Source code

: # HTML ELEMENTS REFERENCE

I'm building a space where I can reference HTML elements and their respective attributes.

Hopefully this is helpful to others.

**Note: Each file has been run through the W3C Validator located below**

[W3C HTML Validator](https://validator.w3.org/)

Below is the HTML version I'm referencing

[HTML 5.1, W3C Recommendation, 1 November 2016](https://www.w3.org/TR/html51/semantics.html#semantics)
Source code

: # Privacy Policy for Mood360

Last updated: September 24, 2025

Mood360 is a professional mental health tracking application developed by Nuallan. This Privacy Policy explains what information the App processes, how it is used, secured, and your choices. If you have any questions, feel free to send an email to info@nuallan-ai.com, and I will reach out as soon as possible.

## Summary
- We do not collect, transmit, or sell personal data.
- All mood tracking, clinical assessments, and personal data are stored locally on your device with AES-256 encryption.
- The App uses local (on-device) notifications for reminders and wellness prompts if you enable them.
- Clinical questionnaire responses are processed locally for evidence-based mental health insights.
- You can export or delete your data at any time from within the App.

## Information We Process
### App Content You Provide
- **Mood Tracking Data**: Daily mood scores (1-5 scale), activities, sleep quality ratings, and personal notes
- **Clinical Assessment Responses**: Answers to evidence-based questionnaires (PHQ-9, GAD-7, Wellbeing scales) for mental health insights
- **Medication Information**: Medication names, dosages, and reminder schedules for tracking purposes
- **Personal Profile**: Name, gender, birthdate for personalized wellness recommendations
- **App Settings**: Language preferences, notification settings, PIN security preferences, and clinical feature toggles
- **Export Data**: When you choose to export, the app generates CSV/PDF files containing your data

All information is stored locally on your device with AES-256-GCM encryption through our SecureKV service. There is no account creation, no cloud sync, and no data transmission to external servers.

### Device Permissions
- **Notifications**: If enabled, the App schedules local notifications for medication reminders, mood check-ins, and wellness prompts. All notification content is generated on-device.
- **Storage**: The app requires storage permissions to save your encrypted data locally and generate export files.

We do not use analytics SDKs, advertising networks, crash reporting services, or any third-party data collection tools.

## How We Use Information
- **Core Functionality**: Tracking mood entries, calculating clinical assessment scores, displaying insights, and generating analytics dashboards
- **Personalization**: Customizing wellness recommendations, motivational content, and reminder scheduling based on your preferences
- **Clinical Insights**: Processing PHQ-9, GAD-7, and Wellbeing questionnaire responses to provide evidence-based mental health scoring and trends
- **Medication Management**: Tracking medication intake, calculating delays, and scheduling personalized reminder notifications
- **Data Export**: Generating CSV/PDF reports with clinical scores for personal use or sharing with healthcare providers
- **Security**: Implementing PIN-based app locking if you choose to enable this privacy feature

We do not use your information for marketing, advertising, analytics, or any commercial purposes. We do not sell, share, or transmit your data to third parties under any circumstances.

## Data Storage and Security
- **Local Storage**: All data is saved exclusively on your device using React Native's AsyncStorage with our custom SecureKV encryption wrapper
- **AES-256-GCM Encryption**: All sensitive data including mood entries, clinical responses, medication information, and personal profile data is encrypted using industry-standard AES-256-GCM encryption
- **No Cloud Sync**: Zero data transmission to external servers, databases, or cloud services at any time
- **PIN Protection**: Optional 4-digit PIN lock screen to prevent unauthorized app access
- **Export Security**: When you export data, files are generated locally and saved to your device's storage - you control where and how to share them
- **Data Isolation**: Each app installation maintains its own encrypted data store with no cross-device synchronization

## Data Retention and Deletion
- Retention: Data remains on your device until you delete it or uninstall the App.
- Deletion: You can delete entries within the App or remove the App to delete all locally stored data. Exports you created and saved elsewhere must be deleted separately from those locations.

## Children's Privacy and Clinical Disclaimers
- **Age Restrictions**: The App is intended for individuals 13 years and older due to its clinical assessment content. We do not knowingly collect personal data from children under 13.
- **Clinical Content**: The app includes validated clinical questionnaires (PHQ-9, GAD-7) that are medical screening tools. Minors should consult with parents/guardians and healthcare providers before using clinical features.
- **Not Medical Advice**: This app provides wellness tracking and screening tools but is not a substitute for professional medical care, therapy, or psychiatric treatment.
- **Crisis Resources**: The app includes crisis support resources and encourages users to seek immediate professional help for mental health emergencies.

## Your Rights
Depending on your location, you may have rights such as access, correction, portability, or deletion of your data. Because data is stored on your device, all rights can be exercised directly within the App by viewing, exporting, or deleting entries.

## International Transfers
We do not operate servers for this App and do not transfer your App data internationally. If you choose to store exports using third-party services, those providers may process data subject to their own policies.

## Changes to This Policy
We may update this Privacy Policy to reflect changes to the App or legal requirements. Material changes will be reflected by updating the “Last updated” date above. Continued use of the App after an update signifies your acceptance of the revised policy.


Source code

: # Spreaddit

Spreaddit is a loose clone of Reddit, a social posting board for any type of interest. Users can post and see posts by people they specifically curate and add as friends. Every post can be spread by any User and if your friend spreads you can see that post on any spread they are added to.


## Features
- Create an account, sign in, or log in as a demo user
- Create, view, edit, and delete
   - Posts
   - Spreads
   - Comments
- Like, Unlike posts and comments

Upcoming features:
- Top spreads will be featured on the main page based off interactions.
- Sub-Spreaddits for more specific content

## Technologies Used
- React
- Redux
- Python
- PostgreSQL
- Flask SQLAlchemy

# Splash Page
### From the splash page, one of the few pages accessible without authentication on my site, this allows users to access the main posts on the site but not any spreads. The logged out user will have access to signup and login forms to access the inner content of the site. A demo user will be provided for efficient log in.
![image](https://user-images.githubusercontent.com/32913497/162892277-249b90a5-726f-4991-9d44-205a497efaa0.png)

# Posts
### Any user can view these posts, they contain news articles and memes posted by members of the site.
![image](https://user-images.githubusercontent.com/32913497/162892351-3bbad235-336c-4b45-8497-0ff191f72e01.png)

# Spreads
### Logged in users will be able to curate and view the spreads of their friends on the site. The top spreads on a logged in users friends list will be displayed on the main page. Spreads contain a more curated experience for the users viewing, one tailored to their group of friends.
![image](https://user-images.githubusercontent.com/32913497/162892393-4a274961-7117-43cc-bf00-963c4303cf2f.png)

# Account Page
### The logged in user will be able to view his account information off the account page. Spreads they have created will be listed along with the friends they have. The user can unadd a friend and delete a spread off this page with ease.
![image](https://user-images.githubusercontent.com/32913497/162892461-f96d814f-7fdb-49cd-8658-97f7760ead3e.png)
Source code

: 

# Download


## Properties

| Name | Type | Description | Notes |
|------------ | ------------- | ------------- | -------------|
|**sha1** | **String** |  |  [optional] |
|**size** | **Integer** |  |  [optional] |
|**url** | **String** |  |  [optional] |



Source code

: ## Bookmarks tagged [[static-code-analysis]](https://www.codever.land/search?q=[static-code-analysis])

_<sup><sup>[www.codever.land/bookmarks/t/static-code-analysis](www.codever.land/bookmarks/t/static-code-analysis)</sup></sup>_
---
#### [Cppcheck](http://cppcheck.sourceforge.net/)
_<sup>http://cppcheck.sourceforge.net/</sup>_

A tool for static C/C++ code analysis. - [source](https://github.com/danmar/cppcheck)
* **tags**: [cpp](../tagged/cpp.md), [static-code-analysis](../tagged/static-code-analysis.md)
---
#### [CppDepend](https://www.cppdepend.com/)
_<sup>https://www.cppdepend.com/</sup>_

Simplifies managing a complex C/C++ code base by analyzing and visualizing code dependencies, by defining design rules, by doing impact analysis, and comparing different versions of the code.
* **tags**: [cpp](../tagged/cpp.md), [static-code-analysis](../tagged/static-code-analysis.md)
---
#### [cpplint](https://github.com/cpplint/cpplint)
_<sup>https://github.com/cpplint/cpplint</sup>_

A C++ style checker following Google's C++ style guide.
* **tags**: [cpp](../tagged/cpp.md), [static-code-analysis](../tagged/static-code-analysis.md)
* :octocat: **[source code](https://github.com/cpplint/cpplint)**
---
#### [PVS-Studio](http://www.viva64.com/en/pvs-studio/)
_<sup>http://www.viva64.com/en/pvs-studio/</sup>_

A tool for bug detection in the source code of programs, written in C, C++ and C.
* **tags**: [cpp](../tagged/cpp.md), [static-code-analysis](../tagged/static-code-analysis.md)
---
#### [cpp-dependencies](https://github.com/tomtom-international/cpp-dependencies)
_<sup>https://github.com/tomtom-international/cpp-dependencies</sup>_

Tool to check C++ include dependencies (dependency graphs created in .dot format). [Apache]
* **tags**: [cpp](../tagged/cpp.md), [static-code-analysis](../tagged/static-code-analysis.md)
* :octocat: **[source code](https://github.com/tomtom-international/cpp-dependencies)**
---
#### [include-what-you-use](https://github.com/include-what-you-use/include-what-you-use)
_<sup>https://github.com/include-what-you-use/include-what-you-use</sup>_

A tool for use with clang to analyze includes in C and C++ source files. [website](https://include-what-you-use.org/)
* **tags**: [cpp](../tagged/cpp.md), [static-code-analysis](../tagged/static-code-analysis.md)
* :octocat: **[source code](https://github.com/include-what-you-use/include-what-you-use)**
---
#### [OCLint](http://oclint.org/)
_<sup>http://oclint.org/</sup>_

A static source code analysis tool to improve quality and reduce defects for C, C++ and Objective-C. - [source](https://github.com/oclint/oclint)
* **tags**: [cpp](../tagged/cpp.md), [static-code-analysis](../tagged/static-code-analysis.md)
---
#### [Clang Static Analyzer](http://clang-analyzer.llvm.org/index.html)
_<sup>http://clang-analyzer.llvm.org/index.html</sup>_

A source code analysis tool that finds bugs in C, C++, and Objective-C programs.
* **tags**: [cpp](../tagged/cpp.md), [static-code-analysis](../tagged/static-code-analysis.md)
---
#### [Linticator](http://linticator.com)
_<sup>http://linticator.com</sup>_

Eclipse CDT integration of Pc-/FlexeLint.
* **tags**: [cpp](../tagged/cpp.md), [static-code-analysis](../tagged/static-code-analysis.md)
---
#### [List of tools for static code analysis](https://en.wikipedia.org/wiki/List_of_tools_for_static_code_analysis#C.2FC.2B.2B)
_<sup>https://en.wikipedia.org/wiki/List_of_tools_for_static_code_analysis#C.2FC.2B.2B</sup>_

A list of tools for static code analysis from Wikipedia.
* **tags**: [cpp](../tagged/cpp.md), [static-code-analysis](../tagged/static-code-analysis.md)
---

- - -

TRY IT –
Out of the data above, give again only the lines starting at the one holding "- **Mood Tracking" and ending at the one holding "- **Security**: Implementing", unchanged.

FINAL ANSWER –
- **Mood Tracking Data**: Daily mood scores (1-5 scale), activities, sleep quality ratings, and personal notes
- **Clinical Assessment Responses**: Answers to evidence-based questionnaires (PHQ-9, GAD-7, Wellbeing scales) for mental health insights
- **Medication Information**: Medication names, dosages, and reminder schedules for tracking purposes
- **Personal Profile**: Name, gender, birthdate for personalized wellness recommendations
- **App Settings**: Language preferences, notification settings, PIN security preferences, and clinical feature toggles
- **Export Data**: When you choose to export, the app generates CSV/PDF files containing your data

All information is stored locally on your device with AES-256-GCM encryption through our SecureKV service. There is no account creation, no cloud sync, and no data transmission to external servers.

### Device Permissions
- **Notifications**: If enabled, the App schedules local notifications for medication reminders, mood check-ins, and wellness prompts. All notification content is generated on-device.
- **Storage**: The app requires storage permissions to save your encrypted data locally and generate export files.

We do not use analytics SDKs, advertising networks, crash reporting services, or any third-party data collection tools.

## How We Use Information
- **Core Functionality**: Tracking mood entries, calculating clinical assessment scores, displaying insights, and generating analytics dashboards
- **Personalization**: Customizing wellness recommendations, motivational content, and reminder scheduling based on your preferences
- **Clinical Insights**: Processing PHQ-9, GAD-7, and Wellbeing questionnaire responses to provide evidence-based mental health scoring and trends
- **Medication Management**: Tracking medication intake, calculating delays, and scheduling personalized reminder notifications
- **Data Export**: Generating CSV/PDF reports with clinical scores for personal use or sharing with healthcare providers
- **Security**: Implementing PIN-based app locking if you choose to enable this privacy feature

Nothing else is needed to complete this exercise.